Şekil 1: 2023 Yılı İlk Üç Ayında Markalara Göre IMEI Kaydı Yapılan Mobil Cihaz Adedi (1.000)

Kaynak: BTK

Yukarıdaki şekilde görüldüğü üzere Türkiye’de yılda 12-13 milyon yeni telefon satılmakta olup satılan bu telefonların çoğunluğu ithaldir. İmal veya montaj edilenler de zaten ithal ekran, kamera, çip ve benzerlerini kullanmaktadırlar.

HERKES İÇİN ÖTV’YE VE TRT BANDROL ÜCRETİNE TABİ OLMAMASI GEREKEN CEP TELEFONUNUN GENÇLERE BİR DEFALIĞINA VERGİSİZ SATILACAK OLMASINA SEVİNMELİ MİYİZ?

Ancak öncesinde aşağıdaki açıklamayı yapmadan geçemem: Cep telefonu üzerindeki ÖTV ve TRT bandrol ücreti gibi vergi benzeri unsurlar diğer ülkelerde yok. Çünkü cep telefonu lüks değil. Oralarda vatandaşın arabasından, radyosundan, televizyonundan, cep telefonundan, tabletinden bandrol ücreti alan bir kamu yayıncısı(!) da yok. Dolayısıyla aslında biz üzerinde hiç ÖTV yükü olmaması gereken cep telefonunun sadece üniversiteleri gençlere, bir defalığına vergisiz verilmesi vaadinin sulandırılması sürecini yaşayan talihsiz vergi mükellefleriyiz.
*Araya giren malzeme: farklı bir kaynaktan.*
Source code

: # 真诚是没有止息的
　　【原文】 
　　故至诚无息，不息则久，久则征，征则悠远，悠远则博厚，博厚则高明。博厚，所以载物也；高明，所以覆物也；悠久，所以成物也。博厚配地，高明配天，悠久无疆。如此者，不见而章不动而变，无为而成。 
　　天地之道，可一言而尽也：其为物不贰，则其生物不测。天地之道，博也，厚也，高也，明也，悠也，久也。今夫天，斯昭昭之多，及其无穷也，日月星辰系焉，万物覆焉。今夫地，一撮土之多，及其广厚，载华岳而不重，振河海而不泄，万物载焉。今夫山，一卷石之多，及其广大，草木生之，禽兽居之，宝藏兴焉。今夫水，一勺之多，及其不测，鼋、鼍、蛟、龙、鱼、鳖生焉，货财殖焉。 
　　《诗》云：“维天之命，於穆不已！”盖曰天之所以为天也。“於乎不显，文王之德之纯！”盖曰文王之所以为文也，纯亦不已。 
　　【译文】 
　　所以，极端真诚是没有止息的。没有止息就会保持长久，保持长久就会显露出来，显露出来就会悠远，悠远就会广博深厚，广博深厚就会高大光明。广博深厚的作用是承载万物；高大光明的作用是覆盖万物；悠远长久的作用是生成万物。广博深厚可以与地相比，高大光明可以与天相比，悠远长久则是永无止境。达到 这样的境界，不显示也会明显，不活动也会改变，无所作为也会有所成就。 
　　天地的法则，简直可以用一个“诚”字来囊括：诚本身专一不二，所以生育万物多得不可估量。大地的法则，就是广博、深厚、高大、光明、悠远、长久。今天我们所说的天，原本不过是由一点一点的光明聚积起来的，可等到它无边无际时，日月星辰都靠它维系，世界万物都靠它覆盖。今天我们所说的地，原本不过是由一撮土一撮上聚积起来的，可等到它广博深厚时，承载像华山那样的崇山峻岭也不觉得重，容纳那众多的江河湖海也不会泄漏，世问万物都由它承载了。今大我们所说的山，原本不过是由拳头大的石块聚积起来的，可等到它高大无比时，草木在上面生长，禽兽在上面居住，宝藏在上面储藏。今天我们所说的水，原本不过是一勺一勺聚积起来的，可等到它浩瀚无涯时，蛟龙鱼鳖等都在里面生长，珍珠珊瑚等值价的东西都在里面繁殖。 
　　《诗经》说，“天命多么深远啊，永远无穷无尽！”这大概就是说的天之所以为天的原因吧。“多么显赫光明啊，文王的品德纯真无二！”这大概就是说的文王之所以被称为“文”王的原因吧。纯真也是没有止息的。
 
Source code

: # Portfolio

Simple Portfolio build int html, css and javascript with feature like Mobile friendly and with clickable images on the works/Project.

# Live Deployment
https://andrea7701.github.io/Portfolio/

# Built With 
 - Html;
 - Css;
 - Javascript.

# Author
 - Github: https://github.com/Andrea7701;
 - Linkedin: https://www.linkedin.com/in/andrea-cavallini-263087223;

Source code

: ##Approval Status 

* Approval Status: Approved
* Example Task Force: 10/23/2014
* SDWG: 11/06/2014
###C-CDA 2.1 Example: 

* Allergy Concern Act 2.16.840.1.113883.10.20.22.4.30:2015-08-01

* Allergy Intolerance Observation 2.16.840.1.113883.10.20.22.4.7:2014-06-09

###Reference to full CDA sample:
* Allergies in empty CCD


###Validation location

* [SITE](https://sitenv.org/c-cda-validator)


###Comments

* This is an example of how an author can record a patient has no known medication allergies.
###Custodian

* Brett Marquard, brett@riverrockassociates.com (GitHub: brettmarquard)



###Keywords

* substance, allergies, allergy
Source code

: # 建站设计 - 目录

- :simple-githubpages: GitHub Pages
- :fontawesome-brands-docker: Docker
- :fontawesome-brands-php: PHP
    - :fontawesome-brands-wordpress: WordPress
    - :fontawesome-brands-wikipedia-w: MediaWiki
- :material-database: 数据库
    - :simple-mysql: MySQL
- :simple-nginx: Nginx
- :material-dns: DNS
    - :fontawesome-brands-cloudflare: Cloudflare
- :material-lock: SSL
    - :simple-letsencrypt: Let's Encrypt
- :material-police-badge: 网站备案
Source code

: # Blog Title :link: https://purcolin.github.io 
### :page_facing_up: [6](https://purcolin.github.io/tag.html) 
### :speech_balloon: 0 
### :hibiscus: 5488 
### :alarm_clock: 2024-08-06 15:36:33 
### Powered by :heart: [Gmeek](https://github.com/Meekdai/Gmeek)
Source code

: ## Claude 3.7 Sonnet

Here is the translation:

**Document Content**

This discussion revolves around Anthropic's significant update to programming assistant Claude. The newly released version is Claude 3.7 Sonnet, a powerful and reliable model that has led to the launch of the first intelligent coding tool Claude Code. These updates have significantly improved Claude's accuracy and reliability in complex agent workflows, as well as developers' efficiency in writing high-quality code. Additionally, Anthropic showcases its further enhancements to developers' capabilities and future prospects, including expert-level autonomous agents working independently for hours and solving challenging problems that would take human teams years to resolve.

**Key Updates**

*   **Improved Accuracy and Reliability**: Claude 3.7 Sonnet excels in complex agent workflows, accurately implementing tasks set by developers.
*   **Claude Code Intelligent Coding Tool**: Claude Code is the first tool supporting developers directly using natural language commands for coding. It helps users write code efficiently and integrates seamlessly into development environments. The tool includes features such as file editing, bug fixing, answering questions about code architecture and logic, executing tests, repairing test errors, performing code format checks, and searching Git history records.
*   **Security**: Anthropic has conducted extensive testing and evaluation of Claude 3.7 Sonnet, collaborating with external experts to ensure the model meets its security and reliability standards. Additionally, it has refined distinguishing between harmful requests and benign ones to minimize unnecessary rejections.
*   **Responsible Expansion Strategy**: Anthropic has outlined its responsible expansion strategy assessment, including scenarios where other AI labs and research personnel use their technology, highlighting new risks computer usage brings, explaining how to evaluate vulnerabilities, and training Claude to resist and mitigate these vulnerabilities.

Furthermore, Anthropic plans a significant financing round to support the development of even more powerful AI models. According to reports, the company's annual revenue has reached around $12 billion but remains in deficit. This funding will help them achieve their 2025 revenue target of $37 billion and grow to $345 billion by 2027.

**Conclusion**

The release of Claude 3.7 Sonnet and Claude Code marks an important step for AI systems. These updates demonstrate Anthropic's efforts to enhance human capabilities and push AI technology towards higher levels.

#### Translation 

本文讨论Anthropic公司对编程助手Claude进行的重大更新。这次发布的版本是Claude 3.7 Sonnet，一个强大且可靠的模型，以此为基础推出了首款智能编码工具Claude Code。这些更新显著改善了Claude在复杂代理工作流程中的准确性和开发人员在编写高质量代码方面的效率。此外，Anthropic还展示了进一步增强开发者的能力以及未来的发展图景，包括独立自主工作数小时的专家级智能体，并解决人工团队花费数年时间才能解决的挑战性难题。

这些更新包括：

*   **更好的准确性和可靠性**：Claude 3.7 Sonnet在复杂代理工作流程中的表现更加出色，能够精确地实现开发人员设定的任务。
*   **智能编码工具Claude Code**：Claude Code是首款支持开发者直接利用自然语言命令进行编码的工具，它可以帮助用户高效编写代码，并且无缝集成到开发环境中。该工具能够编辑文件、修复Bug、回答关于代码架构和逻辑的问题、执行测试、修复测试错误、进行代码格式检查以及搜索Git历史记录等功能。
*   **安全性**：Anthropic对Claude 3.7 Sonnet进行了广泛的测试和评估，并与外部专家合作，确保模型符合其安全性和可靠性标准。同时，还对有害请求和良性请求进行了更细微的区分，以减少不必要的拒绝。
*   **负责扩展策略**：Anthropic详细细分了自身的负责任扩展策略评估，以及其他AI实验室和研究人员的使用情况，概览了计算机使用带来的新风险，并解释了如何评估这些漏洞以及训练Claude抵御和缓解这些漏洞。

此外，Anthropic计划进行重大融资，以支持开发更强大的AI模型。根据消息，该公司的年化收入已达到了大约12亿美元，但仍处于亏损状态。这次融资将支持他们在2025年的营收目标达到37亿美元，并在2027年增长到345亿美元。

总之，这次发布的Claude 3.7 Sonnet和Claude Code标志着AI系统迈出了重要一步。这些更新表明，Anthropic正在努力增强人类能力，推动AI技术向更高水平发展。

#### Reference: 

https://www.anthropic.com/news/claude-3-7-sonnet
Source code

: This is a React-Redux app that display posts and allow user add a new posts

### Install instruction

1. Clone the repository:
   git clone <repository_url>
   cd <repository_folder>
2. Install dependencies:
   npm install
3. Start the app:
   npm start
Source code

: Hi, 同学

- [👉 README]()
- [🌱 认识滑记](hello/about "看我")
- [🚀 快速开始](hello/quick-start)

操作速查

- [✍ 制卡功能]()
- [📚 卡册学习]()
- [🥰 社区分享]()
Aslında alınmaması gereken bir vergiden vazgeçmenin zorluğunu yaşayan bir vergi idaresi ve yönetim anlayışıyla karşı karşıyayız.

CEP TELEFONUNDA VERGİ YÜKÜ NE KADAR?

Vergisiz fiyatı 25.000 TL olan bir cep telefonuna yaklaşık 26.000 TL daha vergi ödeyerek 51.000 liraya sahip olabiliyoruz. Bir tane kendimize bir tane maliyeye cep telefonu alıyoruz. Maliye idaresinin gençlere vergisiz telefonla ilgili vaadin yerine getirilmesindeki direnci, kendine verilen cep telefonundan vazgeçmek istememesinden kaynaklanıyor. Bu kadar ballı ve kolay vergicilikten kim vazgeçmek ister ki?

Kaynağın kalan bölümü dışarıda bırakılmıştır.